There’s a strange thing about atmosphere. One moment it’s not there, and the next it is.
Just before one o’clock on Sunday lunchtime, nearly three hours into our third Feast, there was still a sense of nervousness around our information stall. The weather had taken a sudden turn for the grey that morning, and the visitors were slow to arrive. Then there was a brief shower, which saw people take refuge inside St Luke's church. (They had to send out to get extra milk, they were serving so many cups of tea — so that was a silver lining.)
And then, around six minutes past one, something happened. First, the boys from the Nueva Generacion capoeira group started warming up on their drums. Next, three friends who had just bought Ain't No Picnic burgers decided that the grass had dried off enough to sit on.
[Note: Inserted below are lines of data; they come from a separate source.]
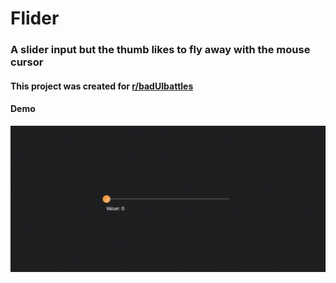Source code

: # Flider 
### A slider input but the thumb likes to fly away with the mouse cursor

#### This project was created for [r/badUIbattles](https://www.reddit.com/r/badUIbattles)

#### Demo 
![Flider Demo](https://raw.githubusercontent.com/viconx98/flider/master/demo.gif)
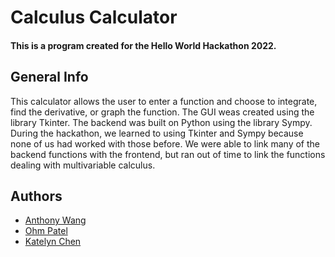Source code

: # Calculus Calculator
#### This is a program created for the Hello World Hackathon 2022. 

## General Info
This calculator allows the user to enter a function and choose to integrate, find the derivative, or graph the function. The GUI weas created using the library Tkinter. The backend was built on Python using the library Sympy. During the hackathon, we learned to using Tkinter and Sympy because none of us had worked with those before. We were able to link many of the backend functions with the frontend, but ran out of time to link the functions dealing with multivariable calculus.

## Authors
- [Anthony Wang](https://github.com/surface-integral)
- [Ohm Patel](https://github.com/OhmPatel27)
- [Katelyn Chen](https://github.com/katelync12)
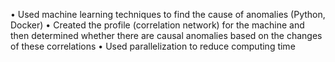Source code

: •	Used machine learning techniques to find the cause of anomalies (Python, Docker)
•	Created the profile (correlation network) for the machine and then determined whether there are causal anomalies based on the changes of these correlations
•	Used parallelization to reduce computing time

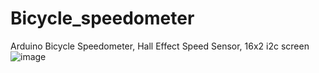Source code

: # Bicycle_speedometer
Arduino Bicycle Speedometer, Hall Effect Speed Sensor, 16x2 i2c screen
![image](https://github.com/E64b/Bicycle_speedometer/assets/125614854/8b5d6e5c-93e4-47e3-b9d2-d381ecc3cbb9)
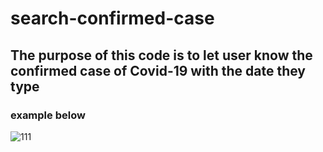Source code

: # search-confirmed-case
## The purpose of this code is to let user know the confirmed case of Covid-19 with the date they type
### example below
![111](https://user-images.githubusercontent.com/79236612/130231149-8e1f87a2-9dcc-47fc-a7b0-4875e463390d.png)
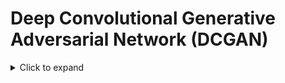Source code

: # Deep Convolutional Generative Adversarial Network (DCGAN)


<details>
  <summary>Click to expand</summary>

  - Imagine a scenario where there are two teams competing in a painting competition - the Generator Team and the Discriminator Team.

  - The Generator Team's objective is to produce paintings that are visually appealing and indistinguishable from genuine artworks. Each member of the Generator Team is equipped with a set of brushes, paints, and canvases. Their task is to create fake paintings that capture the essence of various art styles, such as impressionism, surrealism, or abstract expressionism.

  - Meanwhile, the Discriminator Team serves as art critics. They are presented with a collection of paintings, some of which are authentic masterpieces, while others are fake paintings generated by the Generator Team. The Discriminator Team's role is to carefully examine each painting and determine whether it is a genuine work of art or a counterfeit.

  - Initially, the Generator Team may struggle to produce convincing fake paintings, resulting in artworks that lack the depth, composition, and emotion characteristic of real masterpieces. This makes it relatively easy for the Discriminator Team to identify them as forgeries.

  - However, after each round of evaluation, both teams receive feedback on their performance. The Discriminator Team provides insights into which paintings they correctly identified as real or fake, while the Generator Team learns from this feedback to refine their painting techniques and improve the quality of their fake artworks.

  - Utilizing deep convolutional neural networks (CNNs), the Generator Team employs sophisticated brush strokes and color blending techniques to create more realistic and intricate fake paintings. Each member of the Generator Team specializes in a particular art style, allowing them to produce a diverse range of counterfeit artworks.

  - Simultaneously, the Discriminator Team analyzes the paintings with greater scrutiny, identifying subtle clues and nuances that distinguish genuine artworks from counterfeits. They develop a keen eye for detecting irregularities in texture, brushwork, and composition, enhancing their ability to discriminate between real and fake paintings.

  - As the competition progresses over multiple rounds, both teams engage in a continuous cycle of improvement. The Generator Team becomes increasingly skilled at producing fake paintings that closely mimic the style and characteristics of genuine artworks. Meanwhile, the Discriminator Team refines their critical judgment, becoming adept at discerning even the most meticulously crafted counterfeits.

  - Ultimately, the goal of the Generator Team is to create fake paintings that are indistinguishable from real masterpieces to the Discriminator Team. This involves capturing the essence of various art styles, replicating the techniques of renowned artists, and evoking the same emotional response elicited by genuine artworks.

  - Through the iterative interplay between the Generator and Discriminator Teams, DCGANs enable the creation of counterfeit artworks that are remarkably convincing and true to the spirit of original masterpieces. This dynamic adversarial process drives the evolution of art forgery, pushing the boundaries of creativity and deception in the world of fine arts.
</details>
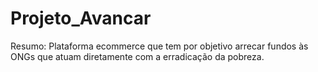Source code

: # Projeto_Avancar
Resumo: Plataforma ecommerce que tem por objetivo arrecar fundos às ONGs que atuam diretamente com a erradicação da pobreza.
Then a man with a bubble wand started making giant bubbles: I saw one drift up to the height of the church portico. And suddenly, there it was, like reentering the earth’s orbit — we had atmosphere!
From the early days of Space Makers, when we were working at Brixton Village, I’ve been fascinated by this threshold. The closest I’ve come to a definition is that it’s the moment when people forget to worry whether they’re going to have a good time, whether an event is going to be a success, whether they should have gone somewhere else. It’s a subtle shift, and a complete transformation. As soon as it happens, a space changes: it feels like somewhere you’re meant to be.
More people sat down, there was capoeira, comedy, trombones, flamenco — and despite the rain, West Norwood showed its stamina. It was another successful day. The spirit of it is captured in a lovely post by Laura Billings, who visited us and then went on to another Big Lunch street party at the other end of the borough:
What both of these events had done successfully is string together islands of people and activity. They stopped the streets feeling like a thoroughfare you would rush along with your head down, and gave them a new purpose. An end in themselves, not just a means to another destination. And despite getting utterly soaked in the downpour, there was a very warm welcome.
So what I’m wondering is, how do we spread the word further, so that we can share that warmth with even more people in and around West Norwood next month — and bring that magic of atmosphere to the whole town centre?